The family’s hope for Willow stems from a gene therapy center at UT Southwestern Medical Center where leading experts are engineering innovative treatments for some of the world’s rarest brain diseases. By inserting genes missing from patients’ DNA, scientists are looking to develop life-saving treatments for millions of children who collectively suffer from rare genetic conditions that have been largely overlooked by the medical field.
Willow’s condition – multiple sulfatase deficiency – is among the fastest-moving diseases the gene therapy center is working to solve. MSD is an inherited metabolic disorder caused by a gene mutation that prevents the body from filtering cellular waste. The waste builds up in the brain and throughout the body, causing rapid loss of cognition and motor skills.
Many MSD patients die by age 10.
“These kids really go downhill fast,” says Dr. Steven Gray, who has pioneered gene therapies for several rare diseases. “You can’t have many situations where it’s more urgent than it is for Willow.”
Dr. Gray is working with Willow’s family to research MSD and get government approval to start a clinical trial. But the entire process is lengthy and expensive – often requiring several million dollars to cover both the animal research to show the therapy’s potential and the clinical phase involving patients.

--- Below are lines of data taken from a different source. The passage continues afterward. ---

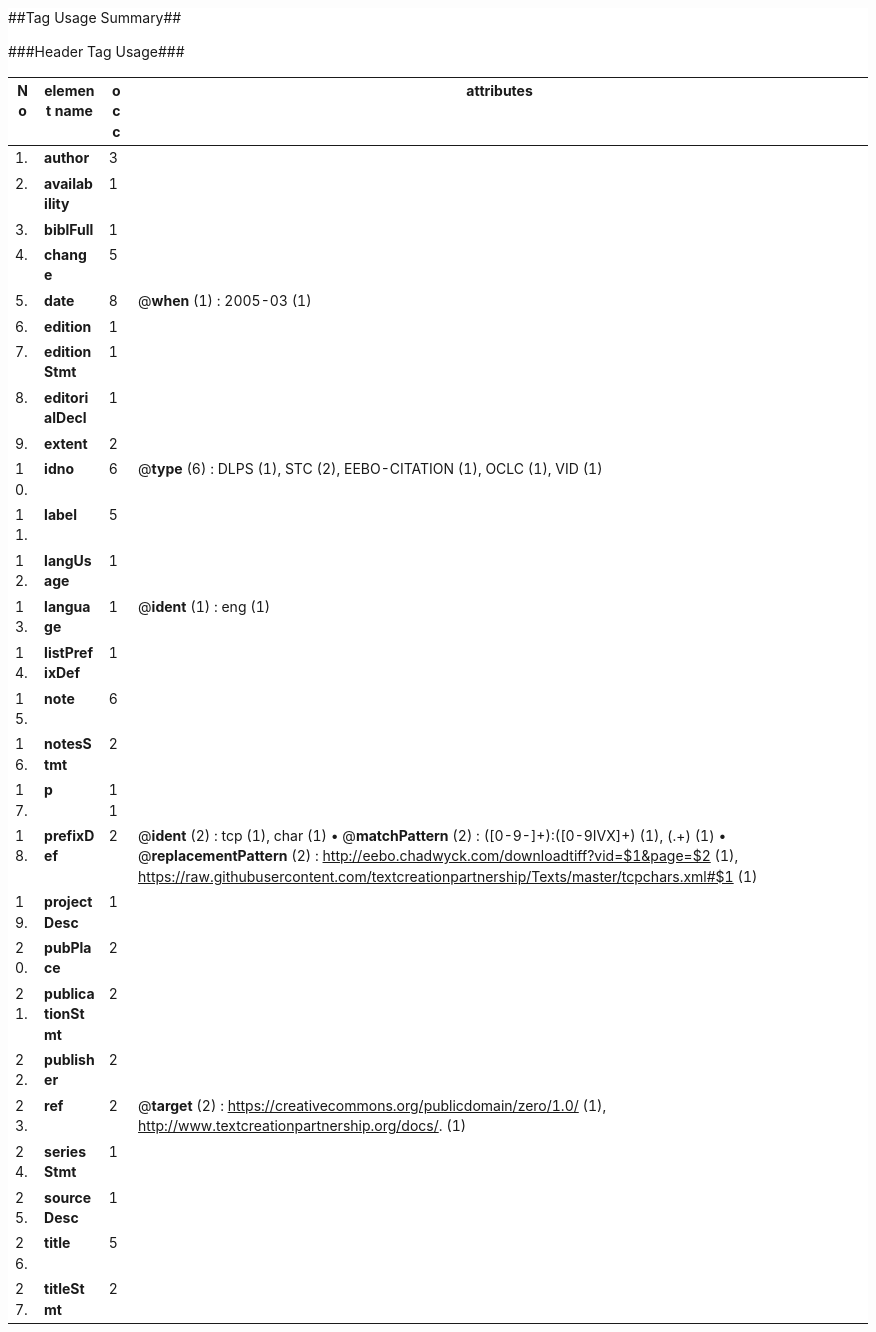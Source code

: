 ##Tag Usage Summary##

###Header Tag Usage###

|No|element name|occ|attributes|
|---|---|---|---|
|1.|__author__|3||
|2.|__availability__|1||
|3.|__biblFull__|1||
|4.|__change__|5||
|5.|__date__|8| @__when__ (1) : 2005-03 (1)|
|6.|__edition__|1||
|7.|__editionStmt__|1||
|8.|__editorialDecl__|1||
|9.|__extent__|2||
|10.|__idno__|6| @__type__ (6) : DLPS (1), STC (2), EEBO-CITATION (1), OCLC (1), VID (1)|
|11.|__label__|5||
|12.|__langUsage__|1||
|13.|__language__|1| @__ident__ (1) : eng (1)|
|14.|__listPrefixDef__|1||
|15.|__note__|6||
|16.|__notesStmt__|2||
|17.|__p__|11||
|18.|__prefixDef__|2| @__ident__ (2) : tcp (1), char (1)  •  @__matchPattern__ (2) : ([0-9\-]+):([0-9IVX]+) (1), (.+) (1)  •  @__replacementPattern__ (2) : http://eebo.chadwyck.com/downloadtiff?vid=$1&page=$2 (1), https://raw.githubusercontent.com/textcreationpartnership/Texts/master/tcpchars.xml#$1 (1)|
|19.|__projectDesc__|1||
|20.|__pubPlace__|2||
|21.|__publicationStmt__|2||
|22.|__publisher__|2||
|23.|__ref__|2| @__target__ (2) : https://creativecommons.org/publicdomain/zero/1.0/ (1), http://www.textcreationpartnership.org/docs/. (1)|
|24.|__seriesStmt__|1||
|25.|__sourceDesc__|1||
|26.|__title__|5||
|27.|__titleStmt__|2||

Willow’s parents have started the United MSD Foundation to help fund the effort and still hold onto hope that a treatment can be approved in time to save their daughter.

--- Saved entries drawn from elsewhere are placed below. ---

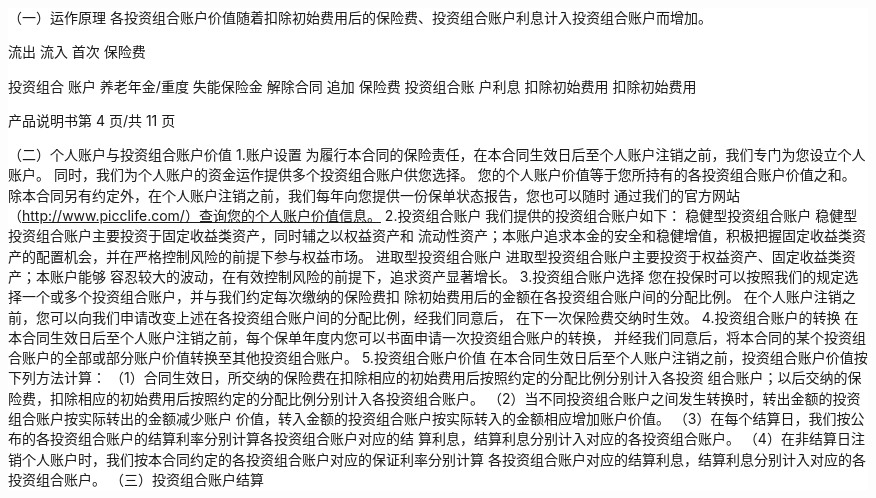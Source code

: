 （一）运作原理 
各投资组合账户价值随着扣除初始费用后的保险费、投资组合账户利息计入投资组合账户而增加。 
 
 
 
 
 
 
 
 
 
 
 
 
 
 
 
 
流出 流入 
首次 
保险费 
 
 
 
 
投资组合 
账户 
养老年金/重度
失能保险金 
解除合同 
追加 
保险费 
投资组合账
户利息 
扣除初始费用 
扣除初始费用 
 
产品说明书第 4 页/共 11 页 
 
（二）个人账户与投资组合账户价值 
1.账户设置 
为履行本合同的保险责任，在本合同生效日后至个人账户注销之前，我们专门为您设立个人账户。
同时，我们为个人账户的资金运作提供多个投资组合账户供您选择。 
您的个人账户价值等于您所持有的各投资组合账户价值之和。 
除本合同另有约定外，在个人账户注销之前，我们每年向您提供一份保单状态报告，您也可以随时
通过我们的官方网站（http://www.picclife.com/）查询您的个人账户价值信息。 
2.投资组合账户 
我们提供的投资组合账户如下： 
稳健型投资组合账户 
稳健型投资组合账户主要投资于固定收益类资产，同时辅之以权益资产和
流动性资产；本账户追求本金的安全和稳健增值，积极把握固定收益类资
产的配置机会，并在严格控制风险的前提下参与权益市场。 
进取型投资组合账户 进取型投资组合账户主要投资于权益资产、固定收益类资产；本账户能够
容忍较大的波动，在有效控制风险的前提下，追求资产显著增长。 
3.投资组合账户选择 
您在投保时可以按照我们的规定选择一个或多个投资组合账户，并与我们约定每次缴纳的保险费扣
除初始费用后的金额在各投资组合账户间的分配比例。 
在个人账户注销之前，您可以向我们申请改变上述在各投资组合账户间的分配比例，经我们同意后，
在下一次保险费交纳时生效。 
4.投资组合账户的转换 
在本合同生效日后至个人账户注销之前，每个保单年度内您可以书面申请一次投资组合账户的转换，
并经我们同意后，将本合同的某个投资组合账户的全部或部分账户价值转换至其他投资组合账户。 
5.投资组合账户价值 
在本合同生效日后至个人账户注销之前，投资组合账户价值按下列方法计算： 
（1）合同生效日，所交纳的保险费在扣除相应的初始费用后按照约定的分配比例分别计入各投资
组合账户；以后交纳的保险费，扣除相应的初始费用后按照约定的分配比例分别计入各投资组合账户。 
（2）当不同投资组合账户之间发生转换时，转出金额的投资组合账户按实际转出的金额减少账户
价值，转入金额的投资组合账户按实际转入的金额相应增加账户价值。 
（3）在每个结算日，我们按公布的各投资组合账户的结算利率分别计算各投资组合账户对应的结
算利息，结算利息分别计入对应的各投资组合账户。 
（4）在非结算日注销个人账户时，我们按本合同约定的各投资组合账户对应的保证利率分别计算
各投资组合账户对应的结算利息，结算利息分别计入对应的各投资组合账户。 
（三）投资组合账户结算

The ordeal has taken an emotional toll on the entire family, including Willow’s two older sisters, who not long ago needed to keep a close eye on their sibling. Their once precocious baby sister, who would run to their rooms and get into their belongings, is now confined to her specialty chair.
“If she was still walking she’d be into everything,” says Olsen, prompting a nod of agreement from her husband, Tom Cannan, sitting next to her with Willow wiggling in his lap.
Olsen wipes away tears as she describes her daughter’s former favorite activities – playing with her toy kitchen, swimming at the beach, using her slide. She says they’ve gone into “fight mode” against the grim prognosis they received in May 2016. They refuse to give up their quest for a therapy that will allow Willow to experience these simple joys again.
“Willow is a good name for her,” Cannan says, his voice breaking with emotion. “It means strength. The strength of a willow tree.”
Dr. Gray is Associate Professor of Pediatrics, Molecular Biology, and Neurology & Neurotherapeutics. He works with UT Southwestern’s Peter O’Donnell Jr. Brain Institute, the Eugene McDermott Center for Human Growth and Development, and the Hamon Center for Regenerative Science and Medicine.
The United MSD Foundation helps support research by Dr. Gray and the UT Southwestern gene therapy center.
About UT Southwestern Medical Center
UT Southwestern, one of the premier academic medical centers in the nation, integrates pioneering biomedical research with exceptional clinical care and education. The institution’s faculty has received six Nobel Prizes, and includes 22 members of the National Academy of Sciences, 16 members of the National Academy of Medicine, and 15 Howard Hughes Medical Institute Investigators. The faculty of more than 2,700 is responsible for groundbreaking medical advances and is committed to translating science-driven research quickly to new clinical treatments. UT Southwestern physicians provide care in about 80 specialties to more than 105,000 hospitalized patients, nearly 370,000 emergency room cases, and oversee approximately 2.4 million outpatient visits a year.